------ Provided entries

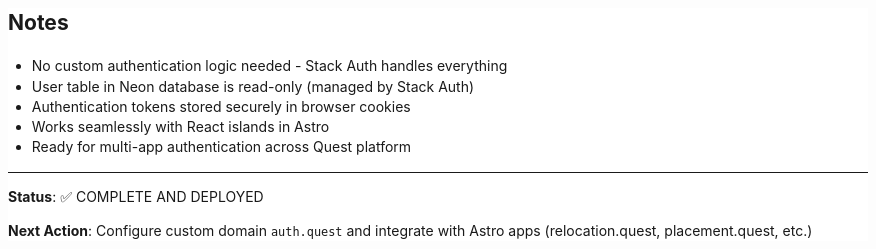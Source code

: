 ## Notes

- No custom authentication logic needed - Stack Auth handles everything
- User table in Neon database is read-only (managed by Stack Auth)
- Authentication tokens stored securely in browser cookies
- Works seamlessly with React islands in Astro
- Ready for multi-app authentication across Quest platform

---

**Status**: ✅ COMPLETE AND DEPLOYED

**Next Action**: Configure custom domain `auth.quest` and integrate with Astro apps (relocation.quest, placement.quest, etc.)
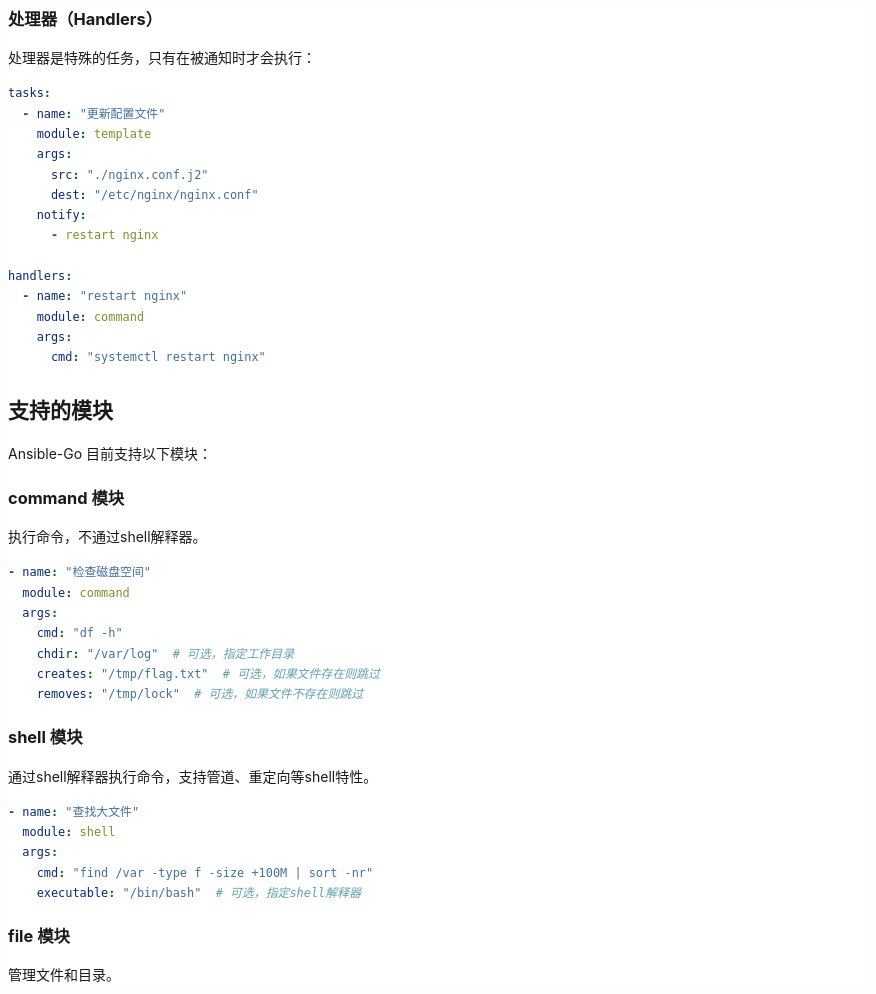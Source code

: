 ### 处理器（Handlers）

处理器是特殊的任务，只有在被通知时才会执行：

```yaml
tasks:
  - name: "更新配置文件"
    module: template
    args:
      src: "./nginx.conf.j2"
      dest: "/etc/nginx/nginx.conf"
    notify:
      - restart nginx

handlers:
  - name: "restart nginx"
    module: command
    args:
      cmd: "systemctl restart nginx"
```

## 支持的模块

Ansible-Go 目前支持以下模块：

### command 模块

执行命令，不通过shell解释器。

```yaml
- name: "检查磁盘空间"
  module: command
  args:
    cmd: "df -h"
    chdir: "/var/log"  # 可选，指定工作目录
    creates: "/tmp/flag.txt"  # 可选，如果文件存在则跳过
    removes: "/tmp/lock"  # 可选，如果文件不存在则跳过
```

### shell 模块

通过shell解释器执行命令，支持管道、重定向等shell特性。

```yaml
- name: "查找大文件"
  module: shell
  args:
    cmd: "find /var -type f -size +100M | sort -nr"
    executable: "/bin/bash"  # 可选，指定shell解释器
```

### file 模块

管理文件和目录。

------------

▶ _Work task_
Across the material, report every line that has the word "with".

▶ _Written response_
- Works seamlessly with React islands in Astro
**Next Action**: Configure custom domain `auth.quest` and integrate with Astro apps (relocation.quest, placement.quest, etc.)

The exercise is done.